Data section start

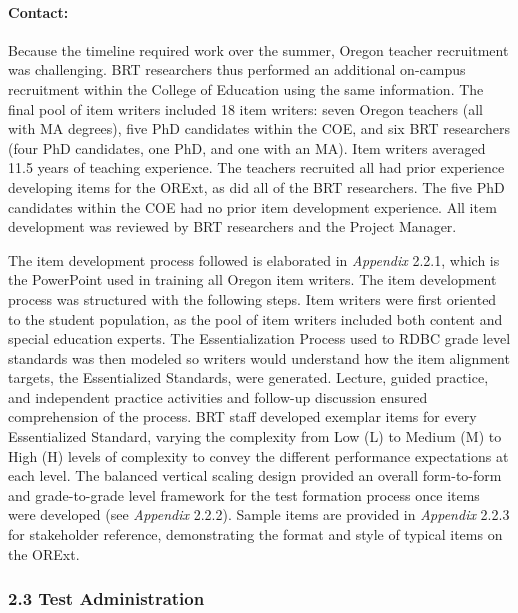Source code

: \documentclass[]{article}
\let\oldparagraph\paragraph
\renewcommand{\paragraph}[1]{\oldparagraph{#1}\mbox{}}
\begin{document}
\paragraph{Contact:}\label{contact}

Because the timeline required work over the summer, Oregon teacher
recruitment was challenging. BRT researchers thus performed an
additional on-campus recruitment within the College of Education using
the same information. The final pool of item writers included 18 item
writers: seven Oregon teachers (all with MA degrees), five PhD
candidates within the COE, and six BRT researchers (four PhD candidates,
one PhD, and one with an MA). Item writers averaged 11.5 years of
teaching experience. The teachers recruited all had prior experience
developing items for the ORExt, as did all of the BRT researchers. The
five PhD candidates within the COE had no prior item development
experience. All item development was reviewed by BRT researchers and the
Project Manager.

The item development process followed is elaborated in \emph{Appendix}
2.2.1, which is the PowerPoint used in training all Oregon item writers.
The item development process was structured with the following steps.
Item writers were first oriented to the student population, as the pool
of item writers included both content and special education experts. The
Essentialization Process used to RDBC grade level standards was then
modeled so writers would understand how the item alignment targets, the
Essentialized Standards, were generated. Lecture, guided practice, and
independent practice activities and follow-up discussion ensured
comprehension of the process. BRT staff developed exemplar items for
every Essentialized Standard, varying the complexity from Low (L) to
Medium (M) to High (H) levels of complexity to convey the different
performance expectations at each level. The balanced vertical scaling
design provided an overall form-to-form and grade-to-grade level
framework for the test formation process once items were developed (see
\emph{Appendix} 2.2.2). Sample items are provided in \emph{Appendix}
2.2.3 for stakeholder reference, demonstrating the format and style of
typical items on the ORExt.

\subsubsection{2.3 Test Administration}\label{test-administration}
\end{document}

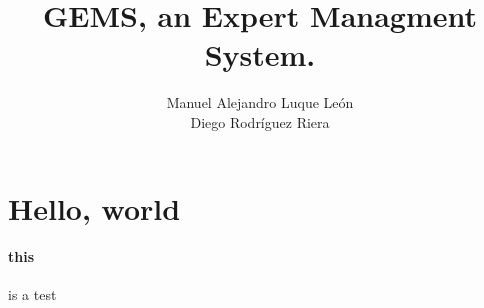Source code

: \documentclass[a4paper,10pt]{article}
\title{GEMS, an Expert Managment System.}
\author{Manuel Alejandro Luque León\\Diego Rodríguez Riera}
\begin{document}
\maketitle
\pagebreak
\tableofcontents
\pagebreak

\section{Hello, world}
\paragraph{this}is a test
\end{document}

Data section end

Task. Say again, exactly, only those lines of the records that run from the start through the line with "Because the timeline". Pictures are to be skipped.

Exercise answer.
Source code

: \documentclass[]{article}
\let\oldparagraph\paragraph
\renewcommand{\paragraph}[1]{\oldparagraph{#1}\mbox{}}
\begin{document}
\paragraph{Contact:}\label{contact}

Because the timeline required work over the summer, Oregon teacher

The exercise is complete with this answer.